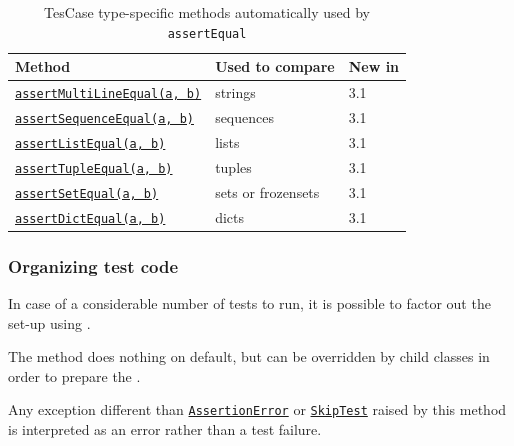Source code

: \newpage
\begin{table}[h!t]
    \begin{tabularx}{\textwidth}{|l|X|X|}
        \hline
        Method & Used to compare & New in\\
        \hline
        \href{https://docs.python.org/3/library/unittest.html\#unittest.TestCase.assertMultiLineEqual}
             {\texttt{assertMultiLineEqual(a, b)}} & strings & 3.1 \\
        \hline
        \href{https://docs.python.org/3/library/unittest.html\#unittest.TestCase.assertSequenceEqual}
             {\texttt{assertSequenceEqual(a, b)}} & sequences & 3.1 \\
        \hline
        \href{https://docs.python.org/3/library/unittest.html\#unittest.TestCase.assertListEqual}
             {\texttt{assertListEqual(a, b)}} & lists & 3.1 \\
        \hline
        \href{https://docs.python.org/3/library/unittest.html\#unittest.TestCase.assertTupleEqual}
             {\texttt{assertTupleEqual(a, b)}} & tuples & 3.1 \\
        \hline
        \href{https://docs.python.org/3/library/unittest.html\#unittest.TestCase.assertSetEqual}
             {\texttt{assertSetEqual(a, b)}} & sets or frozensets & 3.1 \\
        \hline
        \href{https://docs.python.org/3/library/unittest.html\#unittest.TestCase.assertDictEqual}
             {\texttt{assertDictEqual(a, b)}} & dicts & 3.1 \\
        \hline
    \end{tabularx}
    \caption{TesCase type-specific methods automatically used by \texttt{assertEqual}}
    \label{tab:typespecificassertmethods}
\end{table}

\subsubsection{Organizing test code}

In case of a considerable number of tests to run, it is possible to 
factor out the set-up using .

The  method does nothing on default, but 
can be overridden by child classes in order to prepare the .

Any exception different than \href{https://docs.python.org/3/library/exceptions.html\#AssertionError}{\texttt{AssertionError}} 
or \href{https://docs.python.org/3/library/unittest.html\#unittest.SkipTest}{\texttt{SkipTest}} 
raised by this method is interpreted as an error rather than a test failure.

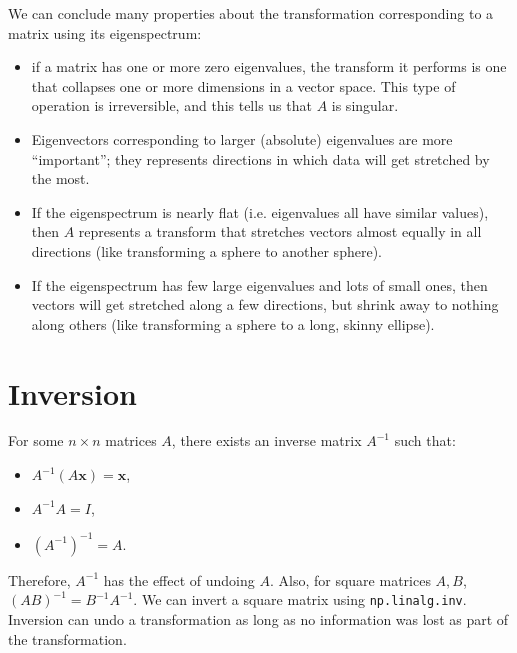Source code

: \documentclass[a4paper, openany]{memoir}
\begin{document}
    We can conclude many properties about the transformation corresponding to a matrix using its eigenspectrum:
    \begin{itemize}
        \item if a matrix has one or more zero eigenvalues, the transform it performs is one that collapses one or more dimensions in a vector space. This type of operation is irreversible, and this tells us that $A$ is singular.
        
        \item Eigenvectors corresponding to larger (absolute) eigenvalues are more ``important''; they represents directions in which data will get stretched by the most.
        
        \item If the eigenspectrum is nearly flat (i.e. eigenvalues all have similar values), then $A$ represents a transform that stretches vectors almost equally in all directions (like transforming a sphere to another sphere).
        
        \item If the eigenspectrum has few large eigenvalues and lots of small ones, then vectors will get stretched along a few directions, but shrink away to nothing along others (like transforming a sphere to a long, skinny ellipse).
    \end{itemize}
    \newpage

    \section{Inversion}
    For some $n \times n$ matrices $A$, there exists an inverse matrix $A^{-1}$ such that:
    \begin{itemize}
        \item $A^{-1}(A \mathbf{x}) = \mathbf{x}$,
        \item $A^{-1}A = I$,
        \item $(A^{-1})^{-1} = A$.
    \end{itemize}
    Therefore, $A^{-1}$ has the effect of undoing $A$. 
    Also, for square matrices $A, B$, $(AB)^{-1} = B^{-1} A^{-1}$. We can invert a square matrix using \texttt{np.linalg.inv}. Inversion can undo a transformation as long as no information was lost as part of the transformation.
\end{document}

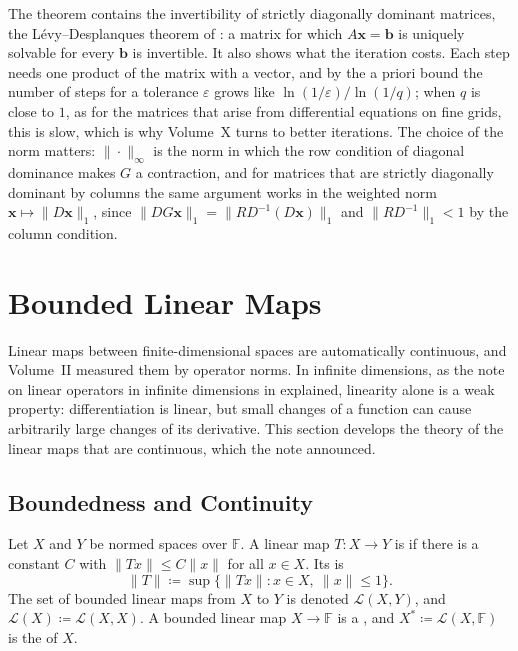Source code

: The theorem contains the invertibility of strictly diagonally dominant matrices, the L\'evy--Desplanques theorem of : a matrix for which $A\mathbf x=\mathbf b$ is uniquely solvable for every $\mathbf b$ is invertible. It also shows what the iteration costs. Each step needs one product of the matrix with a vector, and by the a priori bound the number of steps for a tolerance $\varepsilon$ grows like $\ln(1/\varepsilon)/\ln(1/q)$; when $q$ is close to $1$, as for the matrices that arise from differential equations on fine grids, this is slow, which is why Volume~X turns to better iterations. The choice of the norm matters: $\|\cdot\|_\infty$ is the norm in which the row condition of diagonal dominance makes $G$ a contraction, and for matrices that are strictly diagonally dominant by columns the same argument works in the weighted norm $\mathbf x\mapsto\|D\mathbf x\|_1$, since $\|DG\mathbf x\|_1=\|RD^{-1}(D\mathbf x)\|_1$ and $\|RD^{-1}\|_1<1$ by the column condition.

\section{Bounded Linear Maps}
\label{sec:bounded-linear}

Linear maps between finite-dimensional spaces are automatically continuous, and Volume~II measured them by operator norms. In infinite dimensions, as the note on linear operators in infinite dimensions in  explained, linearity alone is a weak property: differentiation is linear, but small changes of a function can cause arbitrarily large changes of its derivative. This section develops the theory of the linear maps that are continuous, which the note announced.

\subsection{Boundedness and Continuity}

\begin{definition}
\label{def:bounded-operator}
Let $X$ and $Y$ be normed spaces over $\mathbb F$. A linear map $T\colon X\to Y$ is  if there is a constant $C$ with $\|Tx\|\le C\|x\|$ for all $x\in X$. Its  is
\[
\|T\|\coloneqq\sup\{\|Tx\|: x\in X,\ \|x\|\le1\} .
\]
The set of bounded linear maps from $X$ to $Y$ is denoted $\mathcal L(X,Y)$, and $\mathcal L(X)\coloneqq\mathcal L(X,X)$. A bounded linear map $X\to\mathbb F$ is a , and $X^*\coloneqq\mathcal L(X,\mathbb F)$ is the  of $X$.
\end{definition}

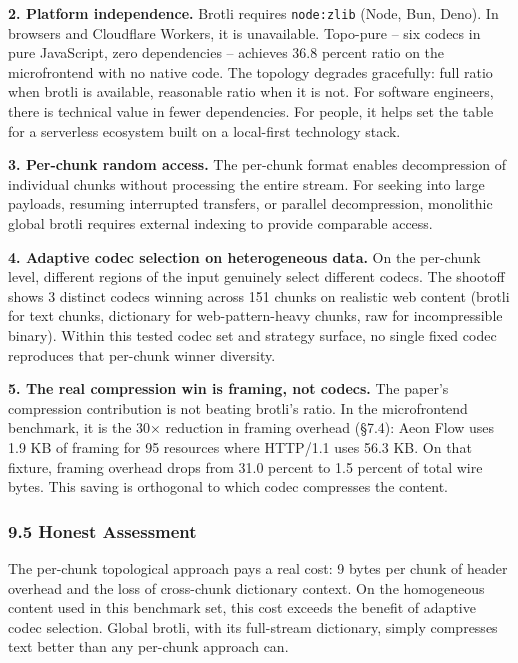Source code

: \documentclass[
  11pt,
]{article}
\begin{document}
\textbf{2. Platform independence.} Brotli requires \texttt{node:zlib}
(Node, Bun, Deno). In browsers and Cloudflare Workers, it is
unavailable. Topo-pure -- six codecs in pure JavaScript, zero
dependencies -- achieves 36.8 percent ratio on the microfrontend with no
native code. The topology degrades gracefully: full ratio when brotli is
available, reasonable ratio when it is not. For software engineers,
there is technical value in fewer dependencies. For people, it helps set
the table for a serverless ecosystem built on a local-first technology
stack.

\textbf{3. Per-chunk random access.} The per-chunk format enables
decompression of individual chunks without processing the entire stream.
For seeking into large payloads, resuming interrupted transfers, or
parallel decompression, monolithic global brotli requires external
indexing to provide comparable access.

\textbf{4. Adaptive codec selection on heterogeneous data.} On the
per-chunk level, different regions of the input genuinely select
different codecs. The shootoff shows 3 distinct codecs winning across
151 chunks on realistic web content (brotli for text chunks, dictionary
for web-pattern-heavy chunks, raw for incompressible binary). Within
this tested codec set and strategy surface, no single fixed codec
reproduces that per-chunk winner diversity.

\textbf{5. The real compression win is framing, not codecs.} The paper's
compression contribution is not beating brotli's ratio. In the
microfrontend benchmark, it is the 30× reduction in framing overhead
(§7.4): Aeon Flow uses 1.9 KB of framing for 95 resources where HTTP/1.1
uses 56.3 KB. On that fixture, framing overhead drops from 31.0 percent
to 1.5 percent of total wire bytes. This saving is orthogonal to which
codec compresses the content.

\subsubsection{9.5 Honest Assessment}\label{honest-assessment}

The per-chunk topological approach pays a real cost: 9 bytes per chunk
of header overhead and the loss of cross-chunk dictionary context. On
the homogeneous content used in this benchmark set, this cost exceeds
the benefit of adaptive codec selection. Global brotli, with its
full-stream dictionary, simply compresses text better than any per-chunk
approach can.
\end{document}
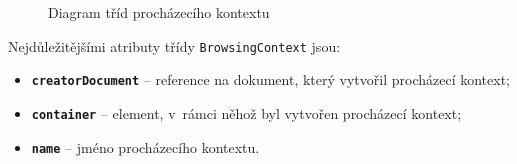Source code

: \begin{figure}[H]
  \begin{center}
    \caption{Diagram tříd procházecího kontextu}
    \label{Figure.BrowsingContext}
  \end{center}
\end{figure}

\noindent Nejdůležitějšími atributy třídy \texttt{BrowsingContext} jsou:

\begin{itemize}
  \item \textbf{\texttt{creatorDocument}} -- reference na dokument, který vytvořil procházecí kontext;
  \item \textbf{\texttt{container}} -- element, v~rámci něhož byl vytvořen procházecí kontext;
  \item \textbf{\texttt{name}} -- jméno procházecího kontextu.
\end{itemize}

◆ ◆ ◆

WHAT YOU HAVE TO DO | With images omitted, output the data exactly as given.

SOLUTION FOR THIS PROBLEM |
Source code

: \newpage
\begin{table}[h!t]
    \begin{tabularx}{\textwidth}{|l|X|X|}
        \hline
        Method & Used to compare & New in\\
        \hline
        \href{https://docs.python.org/3/library/unittest.html\#unittest.TestCase.assertMultiLineEqual}
             {\texttt{assertMultiLineEqual(a, b)}} & strings & 3.1 \\
        \hline
        \href{https://docs.python.org/3/library/unittest.html\#unittest.TestCase.assertSequenceEqual}
             {\texttt{assertSequenceEqual(a, b)}} & sequences & 3.1 \\
        \hline
        \href{https://docs.python.org/3/library/unittest.html\#unittest.TestCase.assertListEqual}
             {\texttt{assertListEqual(a, b)}} & lists & 3.1 \\
        \hline
        \href{https://docs.python.org/3/library/unittest.html\#unittest.TestCase.assertTupleEqual}
             {\texttt{assertTupleEqual(a, b)}} & tuples & 3.1 \\
        \hline
        \href{https://docs.python.org/3/library/unittest.html\#unittest.TestCase.assertSetEqual}
             {\texttt{assertSetEqual(a, b)}} & sets or frozensets & 3.1 \\
        \hline
        \href{https://docs.python.org/3/library/unittest.html\#unittest.TestCase.assertDictEqual}
             {\texttt{assertDictEqual(a, b)}} & dicts & 3.1 \\
        \hline
    \end{tabularx}
    \caption{TesCase type-specific methods automatically used by \texttt{assertEqual}}
    \label{tab:typespecificassertmethods}
\end{table}

\subsubsection{Organizing test code}

In case of a considerable number of tests to run, it is possible to 
factor out the set-up using .

The  method does nothing on default, but 
can be overridden by child classes in order to prepare the .

Any exception different than \href{https://docs.python.org/3/library/exceptions.html\#AssertionError}{\texttt{AssertionError}} 
or \href{https://docs.python.org/3/library/unittest.html\#unittest.SkipTest}{\texttt{SkipTest}} 
raised by this method is interpreted as an error rather than a test failure.

Source code

: \documentclass[a4paper, openany]{memoir}
\begin{document}
    We can conclude many properties about the transformation corresponding to a matrix using its eigenspectrum:
    \begin{itemize}
        \item if a matrix has one or more zero eigenvalues, the transform it performs is one that collapses one or more dimensions in a vector space. This type of operation is irreversible, and this tells us that $A$ is singular.
        
        \item Eigenvectors corresponding to larger (absolute) eigenvalues are more ``important''; they represents directions in which data will get stretched by the most.
        
        \item If the eigenspectrum is nearly flat (i.e. eigenvalues all have similar values), then $A$ represents a transform that stretches vectors almost equally in all directions (like transforming a sphere to another sphere).
        
        \item If the eigenspectrum has few large eigenvalues and lots of small ones, then vectors will get stretched along a few directions, but shrink away to nothing along others (like transforming a sphere to a long, skinny ellipse).
    \end{itemize}
    \newpage

    \section{Inversion}
    For some $n \times n$ matrices $A$, there exists an inverse matrix $A^{-1}$ such that:
    \begin{itemize}
        \item $A^{-1}(A \mathbf{x}) = \mathbf{x}$,
        \item $A^{-1}A = I$,
        \item $(A^{-1})^{-1} = A$.
    \end{itemize}
    Therefore, $A^{-1}$ has the effect of undoing $A$. 
    Also, for square matrices $A, B$, $(AB)^{-1} = B^{-1} A^{-1}$. We can invert a square matrix using \texttt{np.linalg.inv}. Inversion can undo a transformation as long as no information was lost as part of the transformation.
\end{document}

Source code

: The theorem contains the invertibility of strictly diagonally dominant matrices, the L\'evy--Desplanques theorem of : a matrix for which $A\mathbf x=\mathbf b$ is uniquely solvable for every $\mathbf b$ is invertible. It also shows what the iteration costs. Each step needs one product of the matrix with a vector, and by the a priori bound the number of steps for a tolerance $\varepsilon$ grows like $\ln(1/\varepsilon)/\ln(1/q)$; when $q$ is close to $1$, as for the matrices that arise from differential equations on fine grids, this is slow, which is why Volume~X turns to better iterations. The choice of the norm matters: $\|\cdot\|_\infty$ is the norm in which the row condition of diagonal dominance makes $G$ a contraction, and for matrices that are strictly diagonally dominant by columns the same argument works in the weighted norm $\mathbf x\mapsto\|D\mathbf x\|_1$, since $\|DG\mathbf x\|_1=\|RD^{-1}(D\mathbf x)\|_1$ and $\|RD^{-1}\|_1<1$ by the column condition.

\section{Bounded Linear Maps}
\label{sec:bounded-linear}

Linear maps between finite-dimensional spaces are automatically continuous, and Volume~II measured them by operator norms. In infinite dimensions, as the note on linear operators in infinite dimensions in  explained, linearity alone is a weak property: differentiation is linear, but small changes of a function can cause arbitrarily large changes of its derivative. This section develops the theory of the linear maps that are continuous, which the note announced.

\subsection{Boundedness and Continuity}

\begin{definition}
\label{def:bounded-operator}
Let $X$ and $Y$ be normed spaces over $\mathbb F$. A linear map $T\colon X\to Y$ is  if there is a constant $C$ with $\|Tx\|\le C\|x\|$ for all $x\in X$. Its  is
\[
\|T\|\coloneqq\sup\{\|Tx\|: x\in X,\ \|x\|\le1\} .
\]
The set of bounded linear maps from $X$ to $Y$ is denoted $\mathcal L(X,Y)$, and $\mathcal L(X)\coloneqq\mathcal L(X,X)$. A bounded linear map $X\to\mathbb F$ is a , and $X^*\coloneqq\mathcal L(X,\mathbb F)$ is the  of $X$.
\end{definition}

Source code

: \documentclass[
  11pt,
]{article}
\begin{document}
\textbf{2. Platform independence.} Brotli requires \texttt{node:zlib}
(Node, Bun, Deno). In browsers and Cloudflare Workers, it is
unavailable. Topo-pure -- six codecs in pure JavaScript, zero
dependencies -- achieves 36.8 percent ratio on the microfrontend with no
native code. The topology degrades gracefully: full ratio when brotli is
available, reasonable ratio when it is not. For software engineers,
there is technical value in fewer dependencies. For people, it helps set
the table for a serverless ecosystem built on a local-first technology
stack.

\textbf{3. Per-chunk random access.} The per-chunk format enables
decompression of individual chunks without processing the entire stream.
For seeking into large payloads, resuming interrupted transfers, or
parallel decompression, monolithic global brotli requires external
indexing to provide comparable access.

\textbf{4. Adaptive codec selection on heterogeneous data.} On the
per-chunk level, different regions of the input genuinely select
different codecs. The shootoff shows 3 distinct codecs winning across
151 chunks on realistic web content (brotli for text chunks, dictionary
for web-pattern-heavy chunks, raw for incompressible binary). Within
this tested codec set and strategy surface, no single fixed codec
reproduces that per-chunk winner diversity.

\textbf{5. The real compression win is framing, not codecs.} The paper's
compression contribution is not beating brotli's ratio. In the
microfrontend benchmark, it is the 30× reduction in framing overhead
(§7.4): Aeon Flow uses 1.9 KB of framing for 95 resources where HTTP/1.1
uses 56.3 KB. On that fixture, framing overhead drops from 31.0 percent
to 1.5 percent of total wire bytes. This saving is orthogonal to which
codec compresses the content.

\subsubsection{9.5 Honest Assessment}\label{honest-assessment}

The per-chunk topological approach pays a real cost: 9 bytes per chunk
of header overhead and the loss of cross-chunk dictionary context. On
the homogeneous content used in this benchmark set, this cost exceeds
the benefit of adaptive codec selection. Global brotli, with its
full-stream dictionary, simply compresses text better than any per-chunk
approach can.
\end{document}
Source code

: \begin{figure}[H]
  \begin{center}
    \caption{Diagram tříd procházecího kontextu}
    \label{Figure.BrowsingContext}
  \end{center}
\end{figure}

\noindent Nejdůležitějšími atributy třídy \texttt{BrowsingContext} jsou:

\begin{itemize}
  \item \textbf{\texttt{creatorDocument}} -- reference na dokument, který vytvořil procházecí kontext;
  \item \textbf{\texttt{container}} -- element, v~rámci něhož byl vytvořen procházecí kontext;
  \item \textbf{\texttt{name}} -- jméno procházecího kontextu.
\end{itemize}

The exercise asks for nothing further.